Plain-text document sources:
────

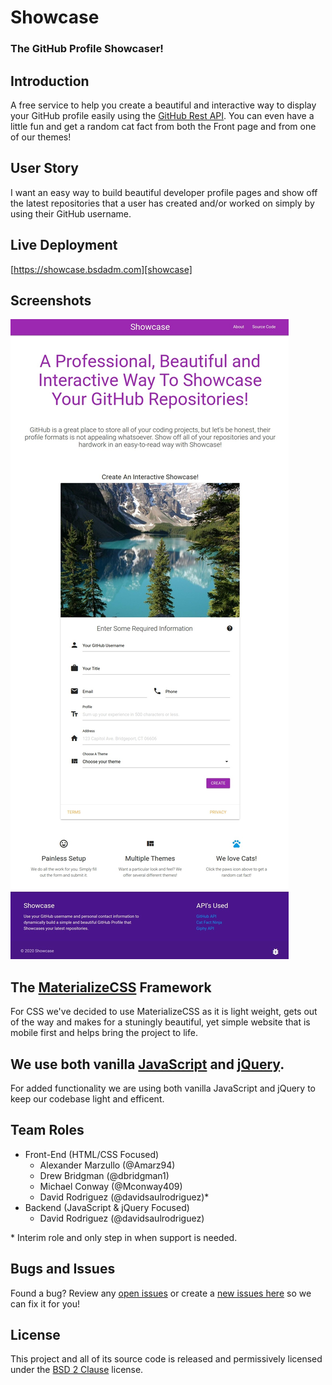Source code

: # Showcase
### The GitHub Profile Showcaser!

## Introduction
A free service to help you create a beautiful and interactive way to display your GitHub profile easily using the [GitHub Rest API][git-rest-api]. You can even have a little fun and get a random cat fact from both the Front page and from one of our themes!

## User Story
I want an easy way to build beautiful developer profile pages and show off the latest repositories that a user has created and/or worked on simply by using their GitHub username.

## Live Deployment

[https://showcase.bsdadm.com][showcase]

## Screenshots
![Screenshot_01][ssmu]

## The [MaterializeCSS][materializecss] Framework

For CSS we've decided to use MaterializeCSS as it is light weight, gets out of the way and makes for a stuningly beautiful, yet simple website that is mobile first and helps bring the project to life.

## We use both vanilla [JavaScript][javascript] and [jQuery][jquery].

For added functionality we are using both vanilla JavaScript and jQuery to keep our codebase light and efficent.

## Team Roles
 - Front-End (HTML/CSS Focused)
   - Alexander Marzullo (@Amarz94)
   - Drew Bridgman (@dbridgman1) 
   - Michael Conway (@Mconway409)
   - David Rodriguez (@davidsaulrodriguez)*
 - Backend (JavaScript & jQuery Focused)
   - David Rodriguez (@davidsaulrodriguez)

\* Interim role and only step in when support is needed.

## Bugs and Issues
Found a bug? Review any [open issues][open-issues] or create a [new issues here][new-issue] so we can fix it for you!

## License
This project and all of its source code is released and permissively licensed under the [BSD 2 Clause][license] license.

[showcase]: https://showcase.bsdadm.com
[javascript]: https://www.javascript.com/
[jquery]: https://jquery.com/
[materializecss]: https://materializecss.com/
[ssmu]: screenshots/showcase-index.jpeg
[git-rest-api]: https://docs.github.com/en/free-pro-team@latest/rest
[fetch-mdn]: https://developer.mozilla.org/en-US/docs/Web/API/Fetch_API
[open-issues]: https://github.com/davidsaulrodriguez/git-resume/issues/
[new-issue]: https://github.com/davidsaulrodriguez/git-resume/issues/new
[license]: LICENSE.md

────

## Work task
The word "open" appears in some of the lines above. Copy those lines.

## Output for this task
Found a bug? Review any [open issues][open-issues] or create a [new issues here][new-issue] so we can fix it for you!
[open-issues]: https://github.com/davidsaulrodriguez/git-resume/issues/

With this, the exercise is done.